Art Censorship Wielded on Karachi Biennale’s “Karachi Killing Fields” Exhibit

Art censorship and repression have become issues that have received annual reports detailing documented cases of intolerance to artworks. In light of the threats posed to artistic freedom, Freemuse published a report last April 2019, captioned as “Whose Narrative Counts;” presenting hundreds of documented cases of art censorship from across 80 countries during the past year.

The most recent case that the Freemuse organization will like include in its next report is the closing down of the “Karachi Killing Fields,” sculptural exhibition of Paskistani artist Adeela Suleman. A few hours after the courtyard of the historic Frere Hall opened to display Suleman’s 444 tombstone-like sculptures, a pair of plainclothes policemen arrived and ordered the biennale organizers to shutdown that particular exhibit.

Suleman, who teaches at the Indus Valley School of Arts and Architecture, held a press conference to voice her reaction against the censorship; saying

“My work was just a story of incidents that took place in Karachi around a year ago.” — There was nothing in it that was not already public knowledge”
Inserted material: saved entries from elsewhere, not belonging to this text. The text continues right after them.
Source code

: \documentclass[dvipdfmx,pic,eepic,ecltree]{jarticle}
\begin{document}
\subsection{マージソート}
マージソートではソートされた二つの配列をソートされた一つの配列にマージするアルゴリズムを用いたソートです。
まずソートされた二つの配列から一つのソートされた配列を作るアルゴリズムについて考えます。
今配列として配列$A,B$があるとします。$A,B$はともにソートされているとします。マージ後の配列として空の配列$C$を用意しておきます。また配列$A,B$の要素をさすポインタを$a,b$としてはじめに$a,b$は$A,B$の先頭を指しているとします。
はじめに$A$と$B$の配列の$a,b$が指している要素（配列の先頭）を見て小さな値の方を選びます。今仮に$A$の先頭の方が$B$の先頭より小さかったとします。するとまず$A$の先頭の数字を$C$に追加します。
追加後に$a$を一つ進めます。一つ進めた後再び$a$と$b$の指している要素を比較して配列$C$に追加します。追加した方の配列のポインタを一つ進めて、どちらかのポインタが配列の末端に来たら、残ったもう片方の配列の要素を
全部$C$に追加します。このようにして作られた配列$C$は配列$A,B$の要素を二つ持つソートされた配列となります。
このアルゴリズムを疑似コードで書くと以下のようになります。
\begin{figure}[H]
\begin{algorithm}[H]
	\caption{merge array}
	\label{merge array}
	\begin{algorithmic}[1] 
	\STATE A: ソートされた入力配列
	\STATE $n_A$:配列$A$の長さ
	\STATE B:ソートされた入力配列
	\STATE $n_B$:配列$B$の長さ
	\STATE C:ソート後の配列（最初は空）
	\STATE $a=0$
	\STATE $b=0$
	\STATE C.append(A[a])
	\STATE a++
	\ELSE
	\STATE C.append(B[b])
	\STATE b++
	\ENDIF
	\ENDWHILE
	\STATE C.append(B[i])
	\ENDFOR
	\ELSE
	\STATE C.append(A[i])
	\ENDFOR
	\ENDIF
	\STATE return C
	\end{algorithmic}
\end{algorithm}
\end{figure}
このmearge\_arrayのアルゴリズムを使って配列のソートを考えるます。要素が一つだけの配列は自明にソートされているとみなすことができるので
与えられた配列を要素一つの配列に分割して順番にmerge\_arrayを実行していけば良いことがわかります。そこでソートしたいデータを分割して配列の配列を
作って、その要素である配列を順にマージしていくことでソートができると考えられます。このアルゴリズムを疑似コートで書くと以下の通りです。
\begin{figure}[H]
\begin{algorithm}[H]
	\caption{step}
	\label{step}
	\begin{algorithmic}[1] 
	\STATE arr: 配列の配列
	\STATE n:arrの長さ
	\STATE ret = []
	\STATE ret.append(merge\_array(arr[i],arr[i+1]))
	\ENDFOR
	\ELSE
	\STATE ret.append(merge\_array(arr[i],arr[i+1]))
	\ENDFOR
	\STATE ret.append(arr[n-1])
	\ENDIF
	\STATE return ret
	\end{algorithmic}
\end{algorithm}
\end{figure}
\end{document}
However, Pakistani authorities also ordered the discontinuance of the press conference, since Suleman was referring to the numerous incidents of extrajudicial killings carried out by local police authorities working under former police chief superintendent Rao Anwar. Her tombstone sculptures reminded people of victims that died as a result of instantaneous and wide open summary killings.

Actually, Suleman’s tombstone sculptures were also knocked down and the door leading to the “Karachi Killing Fields” exhibition was padlocked. The head of the Karachi Parks Division later told Samas TV said that the exhibition was removed because Suleman’s installation was as a form of vandalism

Biennale Organizers’ Reaction to the Shutdown and Destruction of Suleman’s “Karachi Killing Fields” Exhibit

The shutdown of the exhibit mounted by Suleman sparked outcries of protests coming from both local and international artists and activists. Some even staged a “die-in” protest against the censorship, but to no avail.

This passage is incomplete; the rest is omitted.